Rendered images with source text
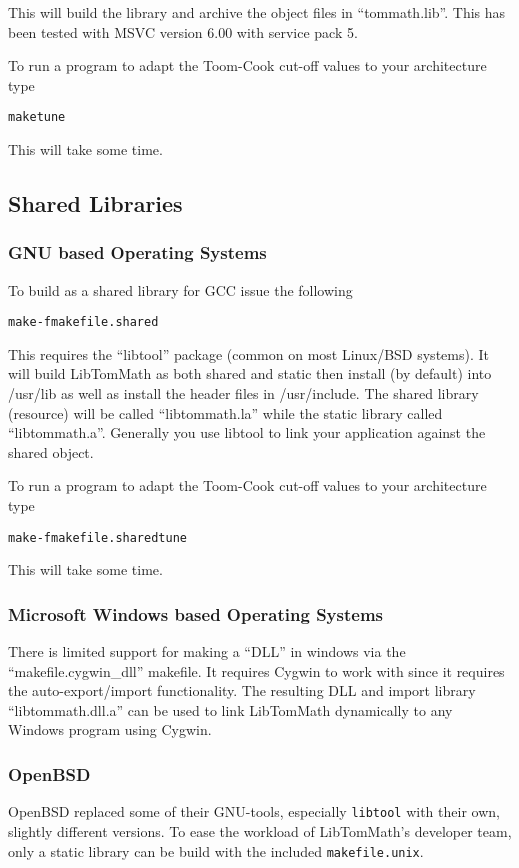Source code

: \documentclass[synpaper]{book}
\begin{document}
This will build the library and archive the object files in ``tommath.lib''.  This has been tested with MSVC
version 6.00 with service pack 5.

To run a program to adapt the Toom-Cook cut-off values to your architecture type
\begin{alltt}
make tune
\end{alltt}
This will take some time.

\subsection{Shared Libraries}
\subsubsection{GNU based Operating Systems}
To build as a shared library for GCC issue the following
\begin{alltt}
make -f makefile.shared
\end{alltt}
This requires the ``libtool'' package (common on most Linux/BSD systems).  It will build LibTomMath as both shared
and static then install (by default) into /usr/lib as well as install the header files in /usr/include.  The shared
library (resource) will be called ``libtommath.la'' while the static library called ``libtommath.a''.  Generally
you use libtool to link your application against the shared object.

To run a program to adapt the Toom-Cook cut-off values to your architecture type
\begin{alltt}
make -f makefile.shared tune
\end{alltt}
This will take some time.

\subsubsection{Microsoft Windows based Operating Systems}
There is limited support for making a ``DLL'' in windows via the ``makefile.cygwin\_dll'' makefile.  It requires
Cygwin to work with since it requires the auto-export/import functionality.  The resulting DLL and import library
``libtommath.dll.a'' can be used to link LibTomMath dynamically to any Windows program using Cygwin.
\subsubsection{OpenBSD}
OpenBSD replaced some of their GNU-tools, especially \texttt{libtool} with their own, slightly different versions. To ease the workload of LibTomMath's developer team, only a static library can be build with the included \texttt{makefile.unix}.
\end{document}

§ Task item: Find all lines in the records that hold the word "object". Copy them.

§ Exercise solution:
This will build the library and archive the object files in ``tommath.lib''.  This has been tested with MSVC
you use libtool to link your application against the shared object.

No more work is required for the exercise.